UM HOMEM SOB AS RODAS DE UM ÔNIBUS

Data 29/11/2010 16:18:42 | Tópico: Poemas

"E agonizou no meio do passeio público.
Morreu na contramão atrapalhando o tráfego."

- Chico Buarque de Hollanda, Construção -

Pouco antes do meio-dia, de volta ao prédio onde moro, ouço uma freada brusca. Saio à janela e deparo com um homem debaixo de um ônibus, agonizando.
Na pracinha em frente ao prédio, há uma base comunitária da Polícia Militar. Os policiais dessa base até que são simpáticos comigo, apesar de minhas desavenças com a polícia. Desço para ver o homem acabar de morrer.
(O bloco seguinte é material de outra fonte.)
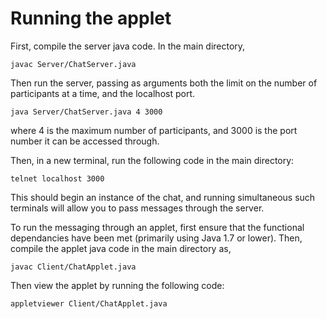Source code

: # Running the applet
First, compile the server java code.
In the main directory,

`javac Server/ChatServer.java`

Then run the server, passing as arguments both the limit on the number of participants at a time, and the localhost port.

`java Server/ChatServer.java 4 3000`

where 4 is the maximum number of participants, and 3000 is the port number it can be accessed through.

Then, in a new terminal, run the following code in the main directory:

`telnet localhost 3000`

This should begin an instance of the chat, and running simultaneous such terminals will allow you to pass messages through the server.



To run the messaging through an applet, first ensure that the functional dependancies have been met (primarily using Java 1.7 or lower).
Then, compile the applet java code in the main directory as,

`javac Client/ChatApplet.java`

Then view the applet by running the following code:

`appletviewer Client/ChatApplet.java`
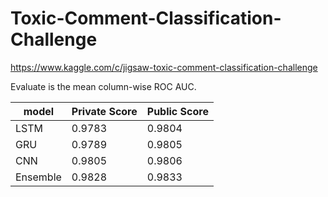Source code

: # Toxic-Comment-Classification-Challenge

https://www.kaggle.com/c/jigsaw-toxic-comment-classification-challenge

Evaluate is the mean column-wise ROC AUC.

|model|Private Score|Public Score|
|-----|-------------|------------|
|LSTM|0.9783|0.9804|
|GRU|0.9789|0.9805|
|CNN|0.9805|0.9806|
|Ensemble|0.9828|0.9833|


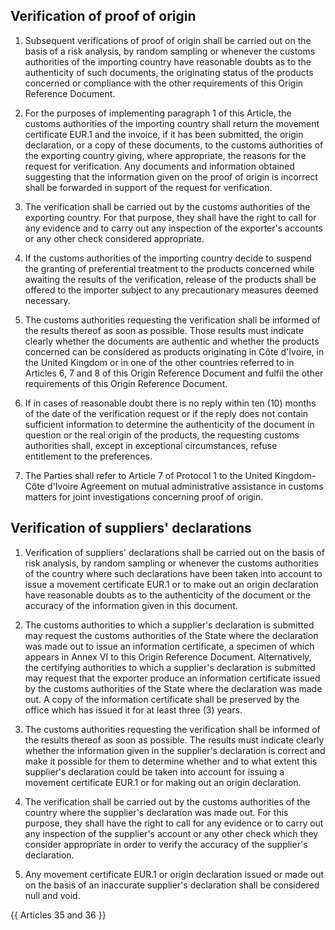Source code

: ## Verification of proof of origin

1. Subsequent verifications of proof of origin shall be carried out on the basis of a risk analysis, by random sampling or whenever the customs authorities of the importing country have reasonable doubts as to the authenticity of such documents, the originating status of the products concerned or compliance with the other requirements of this Origin Reference Document.

2. For the purposes of implementing paragraph 1 of this Article, the customs authorities of the importing country shall return the movement certificate EUR.1 and the invoice, if it has been submitted, the origin declaration, or a copy of these documents, to the customs authorities of the exporting country giving, where appropriate, the reasons for the request for verification. Any documents and information obtained suggesting that the information given on the proof of origin is incorrect shall be forwarded in support of the request for verification.

3. The verification shall be carried out by the customs authorities of the exporting country. For that purpose, they shall have the right to call for any evidence and to carry out any inspection of the exporter's accounts or any other check considered appropriate.

4. If the customs authorities of the importing country decide to suspend the granting of preferential treatment to the products concerned while awaiting the results of the verification, release of the products shall be offered to the importer subject to any precautionary measures deemed necessary.

5. The customs authorities requesting the verification shall be informed of the results thereof as soon as possible. Those results must indicate clearly whether the documents are authentic and whether the products concerned can be considered as products originating in Côte d'Ivoire, in the United Kingdom or in one of the other countries referred to in Articles 6, 7 and 8 of this Origin Reference Document and fulfil the other requirements of this Origin Reference Document.

6. If in cases of reasonable doubt there is no reply within ten (10) months of the date of the verification request or if the reply does not contain sufficient information to determine the authenticity of the document in question or the real origin of the products, the requesting customs authorities shall, except in exceptional circumstances, refuse entitlement to the preferences.

7. The Parties shall refer to Article 7 of Protocol 1 to the United Kingdom-Côte d'Ivoire Agreement on mutual administrative assistance in customs matters for joint investigations concerning proof of origin.

## Verification of suppliers' declarations

1. Verification of suppliers' declarations shall be carried out on the basis of risk analysis, by random sampling or whenever the customs authorities of the country where such declarations have been taken into account to issue a movement certificate EUR.1 or to make out an origin declaration have reasonable doubts as to the authenticity of the document or the accuracy of the information given in this document.

2. The customs authorities to which a supplier's declaration is submitted may request the customs authorities of the State where the declaration was made out to issue an information certificate, a specimen of which appears in Annex VI to this Origin Reference Document. Alternatively, the certifying authorities to which a supplier's declaration is submitted may request that the exporter produce an information certificate issued by the customs authorities of the State where the declaration was made out. A copy of the information certificate shall be preserved by the office which has issued it for at least three (3) years.

3. The customs authorities requesting the verification shall be informed of the results thereof as soon as possible. The results must indicate clearly whether the information given in the supplier's declaration is correct and make it possible for them to determine whether and to what extent this supplier's declaration could be taken into account for issuing a movement certificate EUR.1 or for making out an origin declaration.

4. The verification shall be carried out by the customs authorities of the country where the supplier's declaration was made out. For this purpose, they shall have the right to call for any evidence or to carry out any inspection of the supplier's account or any other check which they consider appropriate in order to verify the accuracy of the supplier's declaration.

5. Any movement certificate EUR.1 or origin declaration issued or made out on the basis of an inaccurate supplier's declaration shall be considered null and void.

{{ Articles 35 and 36 }}
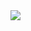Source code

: <img src="https://thumbs.gfycat.com/BitesizedMiniatureAustralianshelduck-size_restricted.gif" style="display: flex; justify-content: center;" />
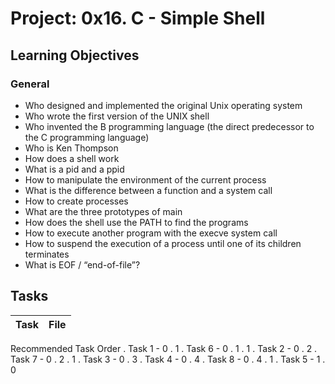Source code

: # Project: 0x16. C - Simple Shell

<h2>Learning Objectives</h2>

<h3>General</h3>

<ul>
<li>Who designed and implemented the original Unix operating system</li>
<li>Who wrote the first version of the UNIX shell</li>
<li>Who invented the B programming language (the direct predecessor to the C programming language)</li>
<li>Who is Ken Thompson</li>
<li>How does a shell work</li>
<li>What is a pid and a ppid</li>
<li>How to manipulate the environment of the current process</li>
<li>What is the difference between a function and a system call</li>
<li>How to create processes</li>
<li>What are the three prototypes of main</li>
<li>How does the shell use the PATH to find the programs</li>
<li>How to execute another program with the execve system call</li>
<li>How to suspend the execution of a process until one of its children terminates</li>
<li>What is EOF / “end-of-file”?</li>
</ul>

<h2>Tasks</h2>

| Task | File |
| ---- | ---- |

Recommended Task Order
. Task 1 - 0 . 1 
. Task 6 - 0 . 1 . 1
. Task 2 - 0 . 2
. Task 7 - 0 . 2 . 1
. Task 3 - 0 . 3
. Task 4 - 0 . 4
. Task 8 - 0 . 4 . 1
. Task 5 - 1 . 0
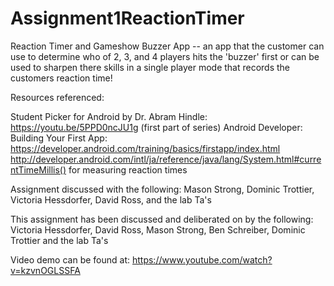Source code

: # Assignment1ReactionTimer
Reaction Timer and Gameshow Buzzer App
-- an app that the customer can use to determine who of 2, 3, and 4 players hits the 'buzzer' first or can be used to sharpen there skills in a single player mode that records the customers reaction time!

Resources referenced:

Student Picker for Android by Dr. Abram Hindle: https://youtu.be/5PPD0ncJU1g (first part of series) Android Developer: Building Your First App: https://developer.android.com/training/basics/firstapp/index.html
http://developer.android.com/intl/ja/reference/java/lang/System.html#currentTimeMillis() for measuring reaction times

Assignment discussed with the following:
Mason Strong, Dominic Trottier, Victoria Hessdorfer, David Ross, and the lab Ta's

This assignment has been discussed and deliberated on by the following:
Victoria Hessdorfer, David Ross, Mason Strong, Ben Schreiber, Dominic Trottier and the lab Ta's

Video demo can be found at: https://www.youtube.com/watch?v=kzvnOGLSSFA
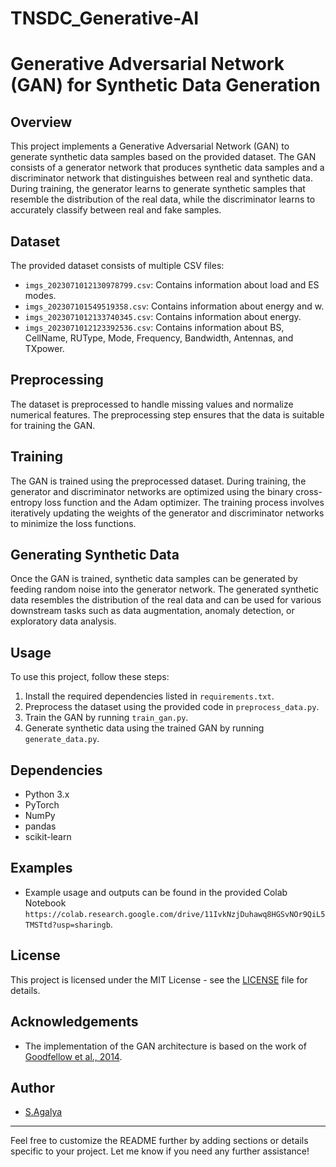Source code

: # TNSDC_Generative-AI

# Generative Adversarial Network (GAN) for Synthetic Data Generation

## Overview
This project implements a Generative Adversarial Network (GAN) to generate synthetic data samples based on the provided dataset. The GAN consists of a generator network that produces synthetic data samples and a discriminator network that distinguishes between real and synthetic data. During training, the generator learns to generate synthetic samples that resemble the distribution of the real data, while the discriminator learns to accurately classify between real and fake samples.

## Dataset
The provided dataset consists of multiple CSV files:
- `imgs_2023071012130978799.csv`: Contains information about load and ES modes.
- `imgs_202307101549519358.csv`: Contains information about energy and w.
- `imgs_2023071012133740345.csv`: Contains information about energy.
- `imgs_2023071012123392536.csv`: Contains information about BS, CellName, RUType, Mode, Frequency, Bandwidth, Antennas, and TXpower.

## Preprocessing
The dataset is preprocessed to handle missing values and normalize numerical features. The preprocessing step ensures that the data is suitable for training the GAN.

## Training
The GAN is trained using the preprocessed dataset. During training, the generator and discriminator networks are optimized using the binary cross-entropy loss function and the Adam optimizer. The training process involves iteratively updating the weights of the generator and discriminator networks to minimize the loss functions.

## Generating Synthetic Data
Once the GAN is trained, synthetic data samples can be generated by feeding random noise into the generator network. The generated synthetic data resembles the distribution of the real data and can be used for various downstream tasks such as data augmentation, anomaly detection, or exploratory data analysis.

## Usage
To use this project, follow these steps:
1. Install the required dependencies listed in `requirements.txt`.
2. Preprocess the dataset using the provided code in `preprocess_data.py`.
3. Train the GAN by running `train_gan.py`.
4. Generate synthetic data using the trained GAN by running `generate_data.py`.

## Dependencies
- Python 3.x
- PyTorch
- NumPy
- pandas
- scikit-learn


## Examples

- Example usage and outputs can be found in the provided Colab Notebook `https://colab.research.google.com/drive/11IvkNzjDuhawq8HGSvNOr9QiL5TMSTtd?usp=sharingb`.

## License

This project is licensed under the MIT License - see the [LICENSE](LICENSE) file for details.

## Acknowledgements

- The implementation of the GAN architecture is based on the work of [Goodfellow et al., 2014](https://arxiv.org/abs/1406.2661).

## Author

- [S.Agalya](https://github.com/S-Agalya)

---

Feel free to customize the README further by adding sections or details specific to your project. Let me know if you need any further assistance!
Nunca perdi a curiosidade do jornalista, mesmo diante do macabro.
O policial que está ao lado do corpo e que vai cobri-lo com folhas de jornal, me diz que é um morador de rua.
Não gosto da expressão morador de rua. O correto é pessoas em estado de rua: ninguém mora na rua porque quer. Mas vou vendo que aqui neste meu país a população de rua cresce cada dia mais. Há uma cobertura embaixo do prédio onde moro que durante a noite se transforma num verdadeiro albergue noturno. São homens derrotados, bêbados, mas que não perturbam ninguém. Querem apenas o direito de dormir. Talvez o homem que acabou de morrer atropelado seja um deles.
Eu olho tudo isso impotente porque não posso fazer nada. Mas lembro e digo comigo os versos de um poema do grande Ferreira Gullar, o maior poeta brasileiro em atividade: "A noite ocidental/Obscenamente acesa/Sob o meu país dividido em classes."
O homem atropelado certamente será enterrado como indigente numa vala rasa. Mas o que isso importa? Deixou uma mancha de sangue no asfalto. Pode ser que a primeira chuva forte a apague.